Only the lines from the first line of the records through the line containing "[Cascading for the" belong in the answer. Copy them exactly.

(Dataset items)
====
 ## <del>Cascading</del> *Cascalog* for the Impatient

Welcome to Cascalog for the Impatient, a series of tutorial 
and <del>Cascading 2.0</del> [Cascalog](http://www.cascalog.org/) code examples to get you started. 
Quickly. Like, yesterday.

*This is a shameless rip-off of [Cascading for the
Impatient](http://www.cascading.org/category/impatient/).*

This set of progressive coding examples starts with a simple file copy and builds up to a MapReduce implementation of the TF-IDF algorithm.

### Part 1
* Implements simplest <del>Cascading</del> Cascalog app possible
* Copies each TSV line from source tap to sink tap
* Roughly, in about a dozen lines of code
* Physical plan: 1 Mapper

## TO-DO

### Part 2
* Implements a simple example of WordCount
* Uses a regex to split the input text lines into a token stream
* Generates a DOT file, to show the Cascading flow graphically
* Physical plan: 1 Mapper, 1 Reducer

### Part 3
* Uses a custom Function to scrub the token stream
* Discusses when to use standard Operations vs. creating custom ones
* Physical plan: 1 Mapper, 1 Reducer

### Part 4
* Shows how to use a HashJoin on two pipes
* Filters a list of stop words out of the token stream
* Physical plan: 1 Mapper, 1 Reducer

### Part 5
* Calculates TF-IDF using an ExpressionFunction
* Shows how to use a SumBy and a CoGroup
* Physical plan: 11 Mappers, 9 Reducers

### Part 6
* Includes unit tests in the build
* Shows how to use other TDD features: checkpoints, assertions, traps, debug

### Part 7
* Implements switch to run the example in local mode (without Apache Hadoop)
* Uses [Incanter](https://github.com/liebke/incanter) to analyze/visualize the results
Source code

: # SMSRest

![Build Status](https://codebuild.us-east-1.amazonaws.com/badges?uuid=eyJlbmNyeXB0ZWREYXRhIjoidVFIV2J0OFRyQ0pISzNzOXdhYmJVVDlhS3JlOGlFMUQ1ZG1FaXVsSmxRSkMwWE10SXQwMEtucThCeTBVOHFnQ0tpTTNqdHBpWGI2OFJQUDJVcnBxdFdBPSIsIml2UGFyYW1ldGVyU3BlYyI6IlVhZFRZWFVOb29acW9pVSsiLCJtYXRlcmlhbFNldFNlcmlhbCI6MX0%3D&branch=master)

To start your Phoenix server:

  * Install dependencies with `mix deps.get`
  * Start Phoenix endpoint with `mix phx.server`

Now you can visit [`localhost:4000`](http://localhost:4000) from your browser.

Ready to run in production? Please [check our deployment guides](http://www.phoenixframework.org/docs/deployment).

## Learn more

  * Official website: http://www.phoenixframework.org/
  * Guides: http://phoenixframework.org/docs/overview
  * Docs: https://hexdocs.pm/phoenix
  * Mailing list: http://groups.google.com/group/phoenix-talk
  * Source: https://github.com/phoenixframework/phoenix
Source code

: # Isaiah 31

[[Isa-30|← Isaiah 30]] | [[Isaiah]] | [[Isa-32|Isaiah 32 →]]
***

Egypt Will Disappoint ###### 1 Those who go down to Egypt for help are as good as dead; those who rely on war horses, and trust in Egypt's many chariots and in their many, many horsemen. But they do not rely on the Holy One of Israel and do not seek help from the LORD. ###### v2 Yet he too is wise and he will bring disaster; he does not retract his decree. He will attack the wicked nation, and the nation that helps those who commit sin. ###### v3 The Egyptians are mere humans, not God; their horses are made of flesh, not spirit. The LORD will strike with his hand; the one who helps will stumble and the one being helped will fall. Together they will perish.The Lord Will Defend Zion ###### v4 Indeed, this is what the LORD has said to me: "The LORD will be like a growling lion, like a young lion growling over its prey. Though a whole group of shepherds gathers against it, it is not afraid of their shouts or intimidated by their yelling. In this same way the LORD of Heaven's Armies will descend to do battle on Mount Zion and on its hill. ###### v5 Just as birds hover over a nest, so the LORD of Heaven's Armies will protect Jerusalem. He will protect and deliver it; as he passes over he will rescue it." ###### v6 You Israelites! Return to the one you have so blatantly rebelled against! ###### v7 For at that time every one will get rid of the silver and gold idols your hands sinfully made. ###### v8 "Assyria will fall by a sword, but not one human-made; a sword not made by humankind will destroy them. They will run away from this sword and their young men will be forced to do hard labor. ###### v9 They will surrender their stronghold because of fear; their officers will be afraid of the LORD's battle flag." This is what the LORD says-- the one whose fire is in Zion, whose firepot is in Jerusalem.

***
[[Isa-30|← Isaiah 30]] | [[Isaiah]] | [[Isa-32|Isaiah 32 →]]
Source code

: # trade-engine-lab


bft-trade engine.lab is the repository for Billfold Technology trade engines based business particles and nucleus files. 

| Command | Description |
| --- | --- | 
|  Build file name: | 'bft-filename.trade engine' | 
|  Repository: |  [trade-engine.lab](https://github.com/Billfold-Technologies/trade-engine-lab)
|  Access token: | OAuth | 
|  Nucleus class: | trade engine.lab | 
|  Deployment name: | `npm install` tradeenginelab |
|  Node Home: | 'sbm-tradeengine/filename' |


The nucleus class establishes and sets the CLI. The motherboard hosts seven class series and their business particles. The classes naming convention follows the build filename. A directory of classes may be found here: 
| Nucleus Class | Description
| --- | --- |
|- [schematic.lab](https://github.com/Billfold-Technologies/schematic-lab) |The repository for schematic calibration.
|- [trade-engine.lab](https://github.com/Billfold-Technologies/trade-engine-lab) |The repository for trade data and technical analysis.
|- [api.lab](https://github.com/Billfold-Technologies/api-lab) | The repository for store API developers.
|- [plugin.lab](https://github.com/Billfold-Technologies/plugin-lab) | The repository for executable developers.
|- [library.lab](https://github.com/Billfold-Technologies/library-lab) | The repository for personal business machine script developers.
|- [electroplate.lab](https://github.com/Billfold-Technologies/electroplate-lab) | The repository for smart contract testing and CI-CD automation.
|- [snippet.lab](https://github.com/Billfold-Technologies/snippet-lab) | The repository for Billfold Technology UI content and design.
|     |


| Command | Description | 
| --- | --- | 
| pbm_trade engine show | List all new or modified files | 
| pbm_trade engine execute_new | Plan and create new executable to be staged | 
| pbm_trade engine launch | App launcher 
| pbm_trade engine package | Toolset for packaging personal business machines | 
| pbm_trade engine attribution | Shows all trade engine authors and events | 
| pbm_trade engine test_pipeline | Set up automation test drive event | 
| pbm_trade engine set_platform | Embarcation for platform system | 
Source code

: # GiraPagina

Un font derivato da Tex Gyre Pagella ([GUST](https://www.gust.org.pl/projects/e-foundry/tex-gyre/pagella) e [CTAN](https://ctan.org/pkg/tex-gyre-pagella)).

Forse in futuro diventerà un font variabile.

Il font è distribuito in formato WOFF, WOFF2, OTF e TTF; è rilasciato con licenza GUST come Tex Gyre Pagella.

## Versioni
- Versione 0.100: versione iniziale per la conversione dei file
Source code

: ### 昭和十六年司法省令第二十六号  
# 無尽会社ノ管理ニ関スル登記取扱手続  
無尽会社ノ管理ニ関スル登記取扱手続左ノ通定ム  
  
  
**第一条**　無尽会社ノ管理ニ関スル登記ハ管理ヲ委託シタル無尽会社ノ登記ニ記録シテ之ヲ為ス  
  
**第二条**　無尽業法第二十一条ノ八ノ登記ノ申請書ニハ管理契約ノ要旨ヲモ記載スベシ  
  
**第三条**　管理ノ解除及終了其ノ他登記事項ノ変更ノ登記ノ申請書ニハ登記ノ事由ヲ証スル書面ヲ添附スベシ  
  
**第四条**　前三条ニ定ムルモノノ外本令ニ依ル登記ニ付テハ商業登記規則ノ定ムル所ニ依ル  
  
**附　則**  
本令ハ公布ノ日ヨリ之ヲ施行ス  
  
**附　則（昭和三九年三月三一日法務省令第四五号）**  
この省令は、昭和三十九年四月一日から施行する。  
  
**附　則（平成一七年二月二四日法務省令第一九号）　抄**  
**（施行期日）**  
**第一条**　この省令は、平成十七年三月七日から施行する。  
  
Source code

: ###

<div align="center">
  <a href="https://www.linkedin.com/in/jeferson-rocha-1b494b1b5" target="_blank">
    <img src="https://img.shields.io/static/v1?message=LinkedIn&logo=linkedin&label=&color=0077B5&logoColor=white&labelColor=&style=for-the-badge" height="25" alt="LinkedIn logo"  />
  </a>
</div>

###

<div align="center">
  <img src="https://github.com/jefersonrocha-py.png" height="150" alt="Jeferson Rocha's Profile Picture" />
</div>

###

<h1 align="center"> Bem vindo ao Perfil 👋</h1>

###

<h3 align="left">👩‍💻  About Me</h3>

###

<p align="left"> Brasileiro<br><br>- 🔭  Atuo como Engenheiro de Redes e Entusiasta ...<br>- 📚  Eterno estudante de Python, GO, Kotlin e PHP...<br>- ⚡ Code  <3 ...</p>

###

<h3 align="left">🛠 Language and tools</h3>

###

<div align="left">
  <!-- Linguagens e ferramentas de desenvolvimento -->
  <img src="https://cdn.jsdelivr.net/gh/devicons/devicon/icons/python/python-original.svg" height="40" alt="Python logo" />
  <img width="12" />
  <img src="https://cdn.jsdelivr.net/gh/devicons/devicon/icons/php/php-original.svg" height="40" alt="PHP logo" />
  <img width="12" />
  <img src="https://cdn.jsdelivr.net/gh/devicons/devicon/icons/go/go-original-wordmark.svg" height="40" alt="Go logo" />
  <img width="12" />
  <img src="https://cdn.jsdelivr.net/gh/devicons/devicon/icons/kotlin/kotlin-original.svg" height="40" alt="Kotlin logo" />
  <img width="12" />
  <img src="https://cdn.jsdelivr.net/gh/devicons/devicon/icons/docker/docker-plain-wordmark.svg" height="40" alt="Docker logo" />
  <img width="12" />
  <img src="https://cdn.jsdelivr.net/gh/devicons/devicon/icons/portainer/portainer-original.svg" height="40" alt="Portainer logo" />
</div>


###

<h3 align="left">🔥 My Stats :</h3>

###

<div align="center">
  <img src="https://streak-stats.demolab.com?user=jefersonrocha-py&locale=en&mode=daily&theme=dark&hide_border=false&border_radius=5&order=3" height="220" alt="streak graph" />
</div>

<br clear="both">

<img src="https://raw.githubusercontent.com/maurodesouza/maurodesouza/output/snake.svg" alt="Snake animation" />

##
====
Answer area —
 ## <del>Cascading</del> *Cascalog* for the Impatient

Welcome to Cascalog for the Impatient, a series of tutorial 
and <del>Cascading 2.0</del> [Cascalog](http://www.cascalog.org/) code examples to get you started. 
Quickly. Like, yesterday.

*This is a shameless rip-off of [Cascading for the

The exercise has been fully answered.